Das ist selbst der Polizei ein Rätsel: Aus noch völlig unklarem Grund griff ein 26-jähriger Coburger am Donnerstag (31. Juli) eine Mitarbeiterin der Verkehrspolizei an, die gerade eine Geschwindigkeitsmessung auf der Stadtautobahn durchführte. Die 44-jährige Polizeiangestellte hatte sich mit ihrem Radarfahrzeug am Nachmittag im Neuen Weg postiert, um dort die Geschwindigkeit zu überwachen.
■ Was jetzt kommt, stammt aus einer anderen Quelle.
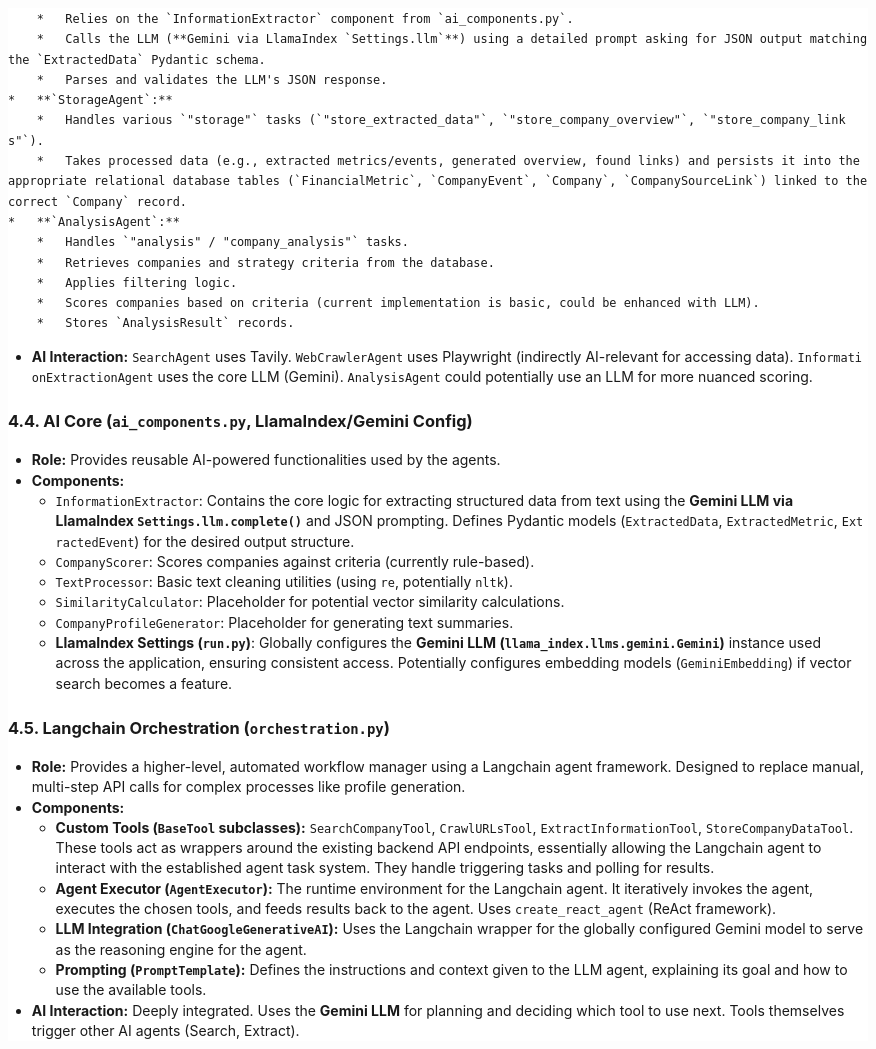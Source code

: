         *   Relies on the `InformationExtractor` component from `ai_components.py`.
        *   Calls the LLM (**Gemini via LlamaIndex `Settings.llm`**) using a detailed prompt asking for JSON output matching the `ExtractedData` Pydantic schema.
        *   Parses and validates the LLM's JSON response.
    *   **`StorageAgent`:**
        *   Handles various `"storage"` tasks (`"store_extracted_data"`, `"store_company_overview"`, `"store_company_links"`).
        *   Takes processed data (e.g., extracted metrics/events, generated overview, found links) and persists it into the appropriate relational database tables (`FinancialMetric`, `CompanyEvent`, `Company`, `CompanySourceLink`) linked to the correct `Company` record.
    *   **`AnalysisAgent`:**
        *   Handles `"analysis" / "company_analysis"` tasks.
        *   Retrieves companies and strategy criteria from the database.
        *   Applies filtering logic.
        *   Scores companies based on criteria (current implementation is basic, could be enhanced with LLM).
        *   Stores `AnalysisResult` records.
*   **AI Interaction:** `SearchAgent` uses Tavily. `WebCrawlerAgent` uses Playwright (indirectly AI-relevant for accessing data). `InformationExtractionAgent` uses the core LLM (Gemini). `AnalysisAgent` could potentially use an LLM for more nuanced scoring.

### 4.4. AI Core (`ai_components.py`, LlamaIndex/Gemini Config)

*   **Role:** Provides reusable AI-powered functionalities used by the agents.
*   **Components:**
    *   `InformationExtractor`: Contains the core logic for extracting structured data from text using the **Gemini LLM via LlamaIndex `Settings.llm.complete()`** and JSON prompting. Defines Pydantic models (`ExtractedData`, `ExtractedMetric`, `ExtractedEvent`) for the desired output structure.
    *   `CompanyScorer`: Scores companies against criteria (currently rule-based).
    *   `TextProcessor`: Basic text cleaning utilities (using `re`, potentially `nltk`).
    *   `SimilarityCalculator`: Placeholder for potential vector similarity calculations.
    *   `CompanyProfileGenerator`: Placeholder for generating text summaries.
    *   **LlamaIndex Settings (`run.py`)**: Globally configures the **Gemini LLM (`llama_index.llms.gemini.Gemini`)** instance used across the application, ensuring consistent access. Potentially configures embedding models (`GeminiEmbedding`) if vector search becomes a feature.

### 4.5. Langchain Orchestration (`orchestration.py`)

*   **Role:** Provides a higher-level, automated workflow manager using a Langchain agent framework. Designed to replace manual, multi-step API calls for complex processes like profile generation.
*   **Components:**
    *   **Custom Tools (`BaseTool` subclasses):** `SearchCompanyTool`, `CrawlURLsTool`, `ExtractInformationTool`, `StoreCompanyDataTool`. These tools act as wrappers around the existing backend API endpoints, essentially allowing the Langchain agent to interact with the established agent task system. They handle triggering tasks and polling for results.
    *   **Agent Executor (`AgentExecutor`):** The runtime environment for the Langchain agent. It iteratively invokes the agent, executes the chosen tools, and feeds results back to the agent. Uses `create_react_agent` (ReAct framework).
    *   **LLM Integration (`ChatGoogleGenerativeAI`):** Uses the Langchain wrapper for the globally configured Gemini model to serve as the reasoning engine for the agent.
    *   **Prompting (`PromptTemplate`):** Defines the instructions and context given to the LLM agent, explaining its goal and how to use the available tools.
*   **AI Interaction:** Deeply integrated. Uses the **Gemini LLM** for planning and deciding which tool to use next. Tools themselves trigger other AI agents (Search, Extract).
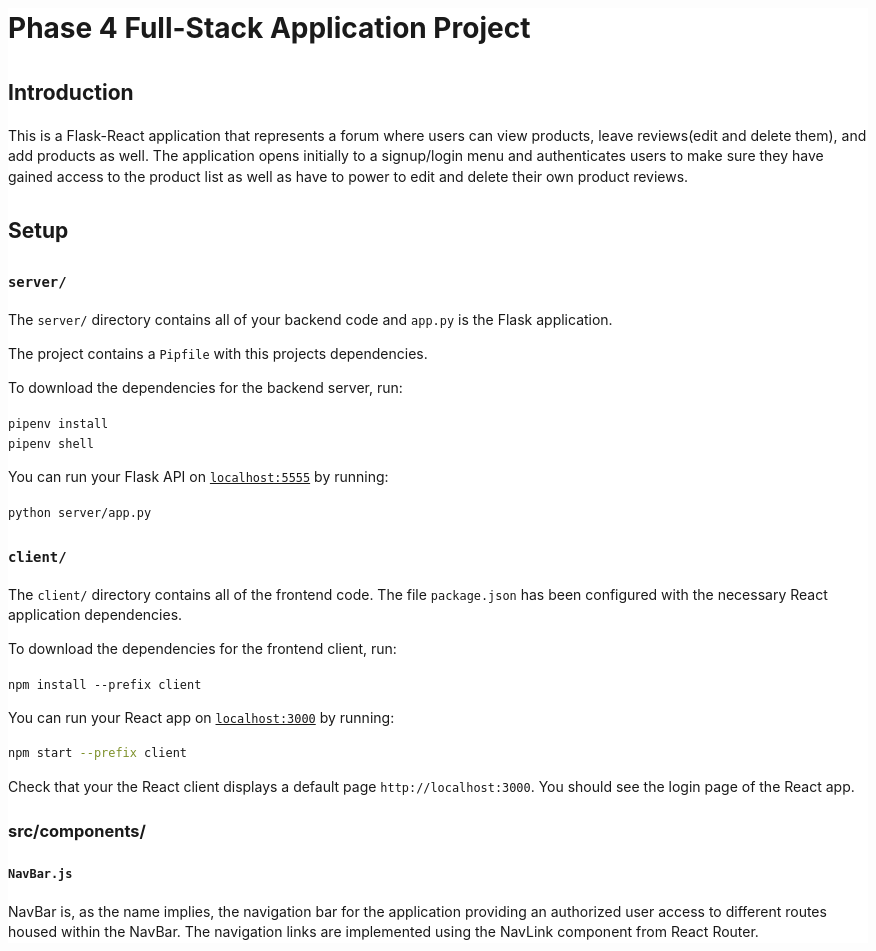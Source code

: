 # Phase 4 Full-Stack Application Project

## Introduction

This is a Flask-React application that represents a forum where users can view products, leave reviews(edit and delete them), and add products as well. The application opens initially to a signup/login menu and authenticates users to make sure they have gained access to the product list as well as have to power to edit and delete their own product reviews.

## Setup

### `server/`

The `server/` directory contains all of your backend code and `app.py` is the Flask application. 

The project contains a `Pipfile` with this projects dependencies.

To download the dependencies for the backend server, run:

```console
pipenv install
pipenv shell
```

You can run your Flask API on [`localhost:5555`](http://localhost:5555) by
running:

```console
python server/app.py
```

### `client/`

The `client/` directory contains all of the frontend code. The file
`package.json` has been configured with the necessary React application dependencies.

To download the dependencies for the frontend client, run:

```console
npm install --prefix client
```

You can run your React app on [`localhost:3000`](http://localhost:3000) by
running:

```sh
npm start --prefix client
```

Check that your the React client displays a default page
`http://localhost:3000`. You should see the login page of the React app.

### src/components/
#### `NavBar.js`
NavBar is, as the name implies, the navigation bar for the application providing an authorized user access to different routes housed within the NavBar. The navigation links are implemented using the NavLink component from React Router.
Um 16.30 Uhr erschien plötzlich ein Fußgänger am Dienstfahrzeug der Frau. Völlig außer sich schlug der Mann mit einer 23 Zentimeter langen Rohrzange durch die heruntergelassene Seitenscheibe auf die Polizistin ein. Geistesgegenwärtig wich sie zurück. Der Schlag verfehlte sie, beschädigte aber das Dienstfahrzeug. Der Angreifer beleidigte die 44-Jährige massiv und bedrohte sie mit dem Tod. Anschließend flüchtete er in Richtung Frankenbrücke.

Täter nach Fahndung festgenommen

Die sofort eingeleitete Fahndung verlief erfolgreich. Die uniformierten Kollegen nahmen den Täter in der Nähe des Hofbräuhauses fest. Dabei versuchte er wiederum, auf eine Beamtin einzuprügeln. Die Polizistin reagierte sofort und stoppte den Angriff mit einem gezielten Schlag über das linke Auge des 26-Jährigen. Unter wüsten Beleidigungen und Bedrohungen konnte der Angreifer schließlich überwältigt werden.

Rohzange war ausgeliehen

Erste Ermittlungen ergaben, dass sich der Angreifer die Rohrzange kurz zuvor in einem nur wenige Schritte entfernten Geschäft ausgeliehen hatte. Er hinterlegte dafür 5 Euro Pfand. In aller Seelenruhe war er offenbar nach der Tat zurück in den Laden gegangen, gab die Zange wieder ab und ließ sich das Pfandgeld wieder auszahlen. Was ihn zu dem Angriff auf die Polizeimitarbeiterin getrieben hat, ist jetzt Gegenstand der Ermittlungen. Nach einer Blutentnahme zur Feststellung, ob er unter Alkoholeinfluss stand, wurde er wegen Gemeingefährlichkeit in das Bezirksklinikum zwangseingewiesen.